Kondisi di atas menggambarkan ketergantungan pangan yang semakin tinggi. Oleh karena itu, RUU Pangan mencoba menawarkan sejumlah pendekatan baru: pangan sebagai hak asasi, prinsip kedaulatan pangan, pola desentralistik, dan masuknya perikanan dalam RUU ini.

Bagaimana kita merespons RUU Pangan tersebut? Bagaimana kesiapan sumber daya manusia (SDM) untuk mendukung sejumlah pendekatan baru ini?

Krisis Sumber Daya Manusia

Krisis pangan jarang dilihat sebagai akibat krisis SDM. Padahal, data Badan Pusat Statistik (2006) menunjukkan 77 persen petani maksimum hanya tamatan SD. Selain pendidikan, usia juga variabel yang harus dilihat. Namun, hingga saat ini kita belum memiliki data kondisi usia petani dan nelayan secara nasional.

Hasil kajian Perhimpunan Sarjana Pertanian Indonesia (Pispi) menunjukkan bahwa di beberapa sentra produksi beras terdapat ancaman krisis petani. Di Sukabumi, petani yang berusia kurang dari 30 tahun ada 12,5 persen, usia 30-44 tahun ada 41,7 persen, dan 45-60 tahun ada 43,7 persen.

Sementara itu, di Karawang, masing-masing 14,2 persen, 60 persen, dan 25,3 persen serta di Cianjur berurutan 7 persen, 48,5 persen, dan 42,2 persen. Siapa kelak yang akan menjadi petani di daerah tersebut kalau petani muda kurang dari 30 tahun sudah relatif sedikit?

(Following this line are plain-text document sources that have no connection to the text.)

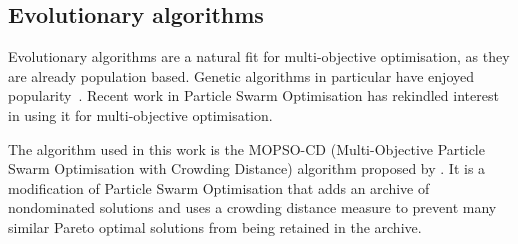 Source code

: 
\subsection{Evolutionary algorithms}
Evolutionary algorithms are a natural fit for multi-objective
optimisation, as they are already population based.  Genetic
algorithms in particular have enjoyed
popularity~\cite{Deb2001MultiObjective}.  Recent work in Particle
Swarm Optimisation has rekindled interest in using it for
multi-objective optimisation.

The algorithm used in this work is the MOPSO-CD (Multi-Objective
Particle Swarm Optimisation with Crowding Distance) algorithm proposed
by \cite{Raquel2005Effective}.  It is a modification of Particle Swarm
Optimisation that adds an archive of nondominated solutions and uses a
crowding distance measure to prevent many similar Pareto optimal
solutions from being retained in the archive.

Data usia nelayan tidak tersedia sehingga tidak bisa dianalisis. Akan tetapi, sebagai pembanding, di Jepang pada tahun 2000-an nelayan yang berusia kurang dari 39 tahun hanya 15 persen, usia 40-59 tahun ada 39 persen, dan di atas 60 tahun 35 persen. Pada tahun 2008, yang berusia di atas 60 tahun mendekati 50 persen.

Krisis nelayan benar-benar telah terjadi di Jepang. Meski pendapatan nelayan di Jepang relatif tinggi, tetap saja kurang menarik bagi kaum muda. Hal ini ternyata juga disebabkan oleh hasil survei yang membuktikan bahwa wanita Jepang kurang tertarik menjadi istri nelayan.

Inilah yang menjadi pemicu kaum muda Jepang meninggalkan perikanan. Bagaimana kita menyikapi krisis SDM pertanian-perikanan tersebut yang tampaknya juga merupakan tren dunia?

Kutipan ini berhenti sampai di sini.